Okay, of all the upgrades Criterion's 2018 boxed set gave us, I think this is the best.  Because that first blu was a, shall we say, questionable.  Criterion gave this film a fresh 2k scan in 2015 and the first thing you'll notice are how much more vivid the colors were.  The pillar-boxed 1.66:1 framing is similar, but slightly different between the two versions. The old DVD also had some interlacing issues, which you can see in the first comparison, that the blu has happily corrected. There's a little more detail to be discovered - look closely at Harriet's eyes - but even as far back as the DVD, we seemed to be very "down to the grain" already.

Now, I do appreciate that this film is meant to be stylized, and the stronger colors go hand in hand with that.  Of course there's supposed to be an awful lot of red in this film.  But looking at the skin tones, especially in the second comparison, I can't help but think that the color correction put the pedal to the floor in 2015.  There are other adjustments with the new blu - the framing has shifted again - but the important distinction is the return to the much more natural look, which I assume is correct.  Like, yes, there's meant to be a lot of objects, walls, etc that are very purposefully colored red in this film, but I'm not sure that means the people should look quite so orange.  I'd say the good outweighed the bad in 2015, and the non-interlaced HD boost was worth upgrading for; but I think it's just now in 2018 that they really got it right.

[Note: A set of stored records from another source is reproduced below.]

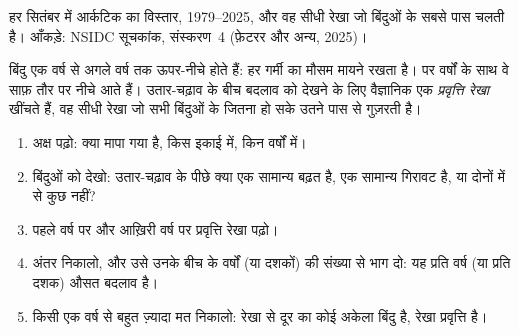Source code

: \begin{omfigure}

{\small हर सितंबर में आर्कटिक  का विस्तार, 1979--2025, और वह सीधी रेखा जो
बिंदुओं के सबसे पास चलती है। आँकड़े: NSIDC  सूचकांक, संस्करण~4 (फ़ेटरर
और अन्य, 2025)।}
\label{fig:g8:ice-on-earth:sea-ice}
\end{omfigure}

बिंदु एक वर्ष से अगले वर्ष तक ऊपर-नीचे होते हैं: हर गर्मी का मौसम मायने रखता है। पर वर्षों
के साथ वे साफ़ तौर पर नीचे आते हैं। उतार-चढ़ाव के बीच बदलाव को देखने के लिए वैज्ञानिक एक
\emph{प्रवृत्ति रेखा} खींचते हैं, वह सीधी रेखा जो सभी बिंदुओं के जितना हो सके उतने पास
से गुज़रती है।

\begin{method}[ग्राफ़ पर प्रवृत्ति पढ़ना]
\begin{enumerate}
  \item अक्ष पढ़ो: क्या मापा गया है, किस इकाई में, किन वर्षों में।
  \item बिंदुओं को देखो: उतार-चढ़ाव के पीछे क्या एक सामान्य बढ़त है, एक सामान्य
        गिरावट है, या दोनों में से कुछ नहीं?
  \item पहले वर्ष पर और आख़िरी वर्ष पर प्रवृत्ति रेखा पढ़ो।
  \item अंतर निकालो, और उसे उनके बीच के वर्षों (या दशकों) की संख्या से भाग दो: यह प्रति
        वर्ष (या प्रति दशक) औसत बदलाव
        है।
  \item किसी एक वर्ष से बहुत ज़्यादा मत निकालो: रेखा से दूर का कोई अकेला बिंदु  है,
        रेखा प्रवृत्ति है।
\end{enumerate}
\end{method}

The lossless Swedish audio, was a nice improvement in either case, and sounds basically the same on both blus. And all three releases also offer an English dub track, which is interesting, in addition to the English subtitles.
Of course, Criterion also comes through with some new extras. Perhaps the most compelling extra, though, was already available on the original release: an hour long Swedish television special, the title of which kind of explains it all: Ingmar Bergman: Reflections on Life, Death, and Love with Erland Josephson.

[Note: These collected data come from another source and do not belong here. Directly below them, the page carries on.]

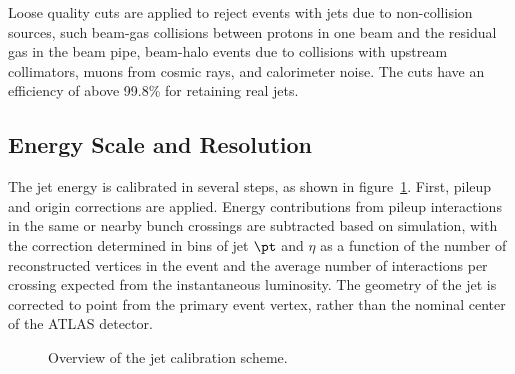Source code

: Loose quality cuts are applied to reject events with jets due to non-collision sources, such beam-gas collisions between protons in one beam and the residual gas in the beam pipe, beam-halo events due to collisions with upstream collimators, muons from cosmic rays, and calorimeter noise. The cuts have an efficiency of above 99.8\% for retaining real jets. 


\subsection{Energy Scale and Resolution}\label{sec:reco-jets-energy-scale-resolution}
The jet energy is calibrated in several steps, as shown in figure~\ref{fig:reco-jet-calibration-flowchart}. First, pileup and origin corrections are applied. Energy contributions from pileup interactions in the same or nearby bunch crossings are subtracted based on simulation, with the correction determined in bins of jet $\pt$ and $\eta$ as a function of the number of reconstructed vertices in the event and the average number of interactions per crossing expected from the instantaneous luminosity. 
The geometry of the jet is corrected to point from the primary event vertex, rather than the nominal center of the ATLAS detector. 

\begin{figure}[htbp]
	\centering
	\caption{Overview of the jet calibration scheme. }
	\label{fig:reco-jet-calibration-flowchart}
\end{figure}


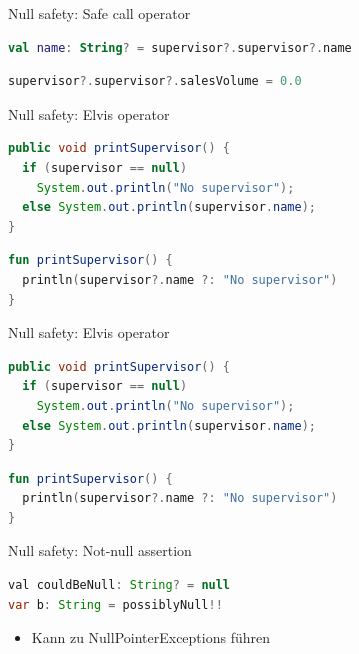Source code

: \documentclass{beamer}
\begin{document}
\begin{frame}[fragile]{Null safety: Safe call operator}
  \begin{lstlisting}[language=Kotlin, title=Verkettung des Operators]
val name: String? = supervisor?.supervisor?.name   
  \end{lstlisting}
  \pause
  \begin{lstlisting}[language=Kotlin, title=Zuweisungen mit dem Operator]
supervisor?.supervisor?.salesVolume = 0.0
  \end{lstlisting}
\end{frame}

\begin{frame}[fragile]{Null safety: Elvis operator}
  \begin{lstlisting}[language=Java]
public void printSupervisor() {
  if (supervisor == null)
    System.out.println("No supervisor");
  else System.out.println(supervisor.name);
}
  \end{lstlisting}
  \pause
  \begin{lstlisting}[language=Kotlin]
fun printSupervisor() {
  println(supervisor?.name ?: "No supervisor")
}
  \end{lstlisting}
\end{frame}

\begin{frame}[fragile]{Null safety: Elvis operator}
  \begin{lstlisting}[language=Java]
public void printSupervisor() {
  if (supervisor == null)
    System.out.println("No supervisor");
  else System.out.println(supervisor.name);
}   
  \end{lstlisting}
  \begin{lstlisting}[language=Kotlin]
fun printSupervisor() {
  println(supervisor?.name ?: "No supervisor")
}
  \end{lstlisting}
\end{frame}

\begin{frame}[fragile]{Null safety: Not-null assertion}
  \begin{lstlisting}[language=Java]
val couldBeNull: String? = null
var b: String = possiblyNull!!
  \end{lstlisting}
  \begin{itemize}
    \item Kann zu NullPointerExceptions führen
  \end{itemize}
\end{frame}
\end{document}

But that's all the DVD had. The 2015 blu-ray has a bunch more. First it has another one of those great little Ingmar Bergman introductions that Criterion recorded for almost all of his films and have been including on the majority of their releases since. It's great to have some words from the man himself on what we're about to see. Up next is a 20 minute interview with Harriet Andersson. I feel like we hear from Liv Ulmann so much on all Bergman special editions, but this film was really Andersson's show, so I'm glad to see the spotlight shift this time around. There's also a great 30+ minute collection of behind the scenes footage narrated by Criterion's resident Bergman expert, Peter Cowie, who does his usual excellent job. Then there's a video essay by : : kogonada, which is decent but spends a lot of its time stating the obvious, and I don't know... feels a little arch. Or maybe I'm just letting the fact that he spells his name with a pair of colons bias me. Either way, it's okay for a quick watch but nothing special. And finally, there's a theatrical trailer, which was surprisingly absent from the original DVD, and a booklet with notes by Emma Wilson.

The new 2018 blu has the exact same extras package as the 2015 blu besides, of course, for the fact that it comes packaged with all the other Bergman films, and the extras associated with those.  The set includes a bonus disc with several docs and features about Bergman in general, after all, but there's nothing else Cries and Whispers-specific.  The Wilson essay from the previous booklets is back again, too, in the box's massive 248 page book.
Cries and Whispers is a classic that's just as effective today as it was when it was winning Oscars in the early 70s. They don't all hold up like this one. And so I'm really glad Criterion made the effort to redo their flawed blu-ray and give us a truly definitive edition this time around.  Honestly, I'm still working my way through it, but this whole box is awesome.